Posts Tagged geekery

What’s Missing From The iPad

I feel almost guilty for buying into the hype and writing about it, but I’m well overdue a post and it seemed to be an opportune subject. I therefore present to you: what’s missing from the iPad! Pay attention now Jobs!

Widescreen

I mean, come on Apple. If you’re going to sell it as a good device for watching movies, you really needed to give it a wide screen. There’s not really any excuse for 4:3 these days

Transreflective screen

Similarly, if you’re going to pitch a device as an e-book reader, then straight backlit LCD isn’t a good solution. I agree that e-ink isn’t a solution for something which needs to be a multimedia platform, but trying to read at night on this is just going to keep me awake

iPhone Connectivity

Having the iTunes store on the device is a great idea, but if you can’t plug in your iPhone (no USB ports) to get the choons, it’s pretty crippled. Even better, let people sync wirelessly! Everyone hates dongles!

Multitasking

OK, it’s an easy dig, but this really is something people want and need. Think of a tablet with hot corners that activate Exposé-style blowouts? Sexy.

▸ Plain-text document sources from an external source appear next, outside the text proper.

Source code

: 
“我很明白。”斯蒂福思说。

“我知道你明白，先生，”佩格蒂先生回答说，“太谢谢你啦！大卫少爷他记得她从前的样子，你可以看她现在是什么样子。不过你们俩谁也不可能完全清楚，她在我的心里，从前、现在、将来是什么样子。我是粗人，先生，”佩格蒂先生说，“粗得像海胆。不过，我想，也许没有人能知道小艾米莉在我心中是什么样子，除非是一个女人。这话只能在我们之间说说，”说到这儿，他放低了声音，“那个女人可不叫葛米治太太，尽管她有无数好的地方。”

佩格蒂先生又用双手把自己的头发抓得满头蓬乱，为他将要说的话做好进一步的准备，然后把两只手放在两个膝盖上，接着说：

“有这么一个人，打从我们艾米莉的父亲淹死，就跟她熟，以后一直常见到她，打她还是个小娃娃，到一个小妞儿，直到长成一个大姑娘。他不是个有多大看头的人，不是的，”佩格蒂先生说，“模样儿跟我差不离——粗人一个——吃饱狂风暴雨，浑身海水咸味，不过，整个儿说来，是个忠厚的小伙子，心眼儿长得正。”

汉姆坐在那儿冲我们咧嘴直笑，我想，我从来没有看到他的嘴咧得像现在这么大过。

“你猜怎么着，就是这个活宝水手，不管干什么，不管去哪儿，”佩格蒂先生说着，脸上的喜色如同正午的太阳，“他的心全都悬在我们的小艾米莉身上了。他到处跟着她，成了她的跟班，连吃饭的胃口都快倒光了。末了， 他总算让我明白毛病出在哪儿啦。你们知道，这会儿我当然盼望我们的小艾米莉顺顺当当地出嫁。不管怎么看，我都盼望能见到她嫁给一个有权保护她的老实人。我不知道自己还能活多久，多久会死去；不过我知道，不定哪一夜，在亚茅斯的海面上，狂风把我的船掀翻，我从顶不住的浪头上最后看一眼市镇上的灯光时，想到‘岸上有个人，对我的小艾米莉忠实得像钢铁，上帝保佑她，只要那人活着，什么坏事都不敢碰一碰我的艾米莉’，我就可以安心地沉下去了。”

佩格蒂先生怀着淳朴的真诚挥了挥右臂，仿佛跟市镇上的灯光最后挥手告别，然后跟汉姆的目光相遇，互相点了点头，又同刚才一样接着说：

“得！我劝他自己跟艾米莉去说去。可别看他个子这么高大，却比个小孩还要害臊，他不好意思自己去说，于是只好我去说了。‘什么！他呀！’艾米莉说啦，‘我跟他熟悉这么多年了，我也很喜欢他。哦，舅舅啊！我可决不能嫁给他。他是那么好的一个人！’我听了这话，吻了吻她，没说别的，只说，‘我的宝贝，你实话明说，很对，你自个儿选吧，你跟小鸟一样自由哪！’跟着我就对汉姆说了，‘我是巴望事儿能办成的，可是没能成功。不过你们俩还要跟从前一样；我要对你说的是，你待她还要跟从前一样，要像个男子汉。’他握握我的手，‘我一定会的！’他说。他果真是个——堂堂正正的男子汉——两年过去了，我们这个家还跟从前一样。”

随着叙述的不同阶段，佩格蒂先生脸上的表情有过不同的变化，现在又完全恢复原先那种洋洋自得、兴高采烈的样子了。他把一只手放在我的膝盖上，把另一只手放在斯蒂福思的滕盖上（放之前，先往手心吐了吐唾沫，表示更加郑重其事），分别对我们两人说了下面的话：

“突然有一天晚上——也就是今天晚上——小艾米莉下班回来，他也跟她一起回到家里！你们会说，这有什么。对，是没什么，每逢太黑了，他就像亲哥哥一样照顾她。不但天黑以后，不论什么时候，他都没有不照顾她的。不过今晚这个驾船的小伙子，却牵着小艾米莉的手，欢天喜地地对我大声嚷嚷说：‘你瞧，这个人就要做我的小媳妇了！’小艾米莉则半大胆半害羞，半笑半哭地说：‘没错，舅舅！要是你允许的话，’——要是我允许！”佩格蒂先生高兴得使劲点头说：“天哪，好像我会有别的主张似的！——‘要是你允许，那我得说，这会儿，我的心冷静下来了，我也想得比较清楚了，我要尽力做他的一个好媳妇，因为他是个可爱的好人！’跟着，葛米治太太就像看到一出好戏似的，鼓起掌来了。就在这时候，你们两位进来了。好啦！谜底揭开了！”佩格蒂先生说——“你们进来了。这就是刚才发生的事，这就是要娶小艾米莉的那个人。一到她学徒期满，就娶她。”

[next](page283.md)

Stylus Input & Handwriting Recognition

Maybe this is a bit of a stretch, but for me a prime use case for a tablet is as a quick note-taking device. With a capacitive stylus and a quick notes app, this could have been a great bit of additional functionality.

Hardware Extras

Camera, front-facing camera, proper GPS, USB ports (as above), HDMI output . . . I assume these were all left out to keep the costs down, but not having them limits the potential of the device – particularly the camera and the GPS, surely this should have more functionality than the iPhone?

Doubtless in a year’s time you’ll all point to this post as an example of “No wireless. Less space than a nomad. Lame.“ but this is just how I see it right now. I don’t doubt it’s fantastic to use for what it is; I just think that it’s missing too much stuff to be truly great.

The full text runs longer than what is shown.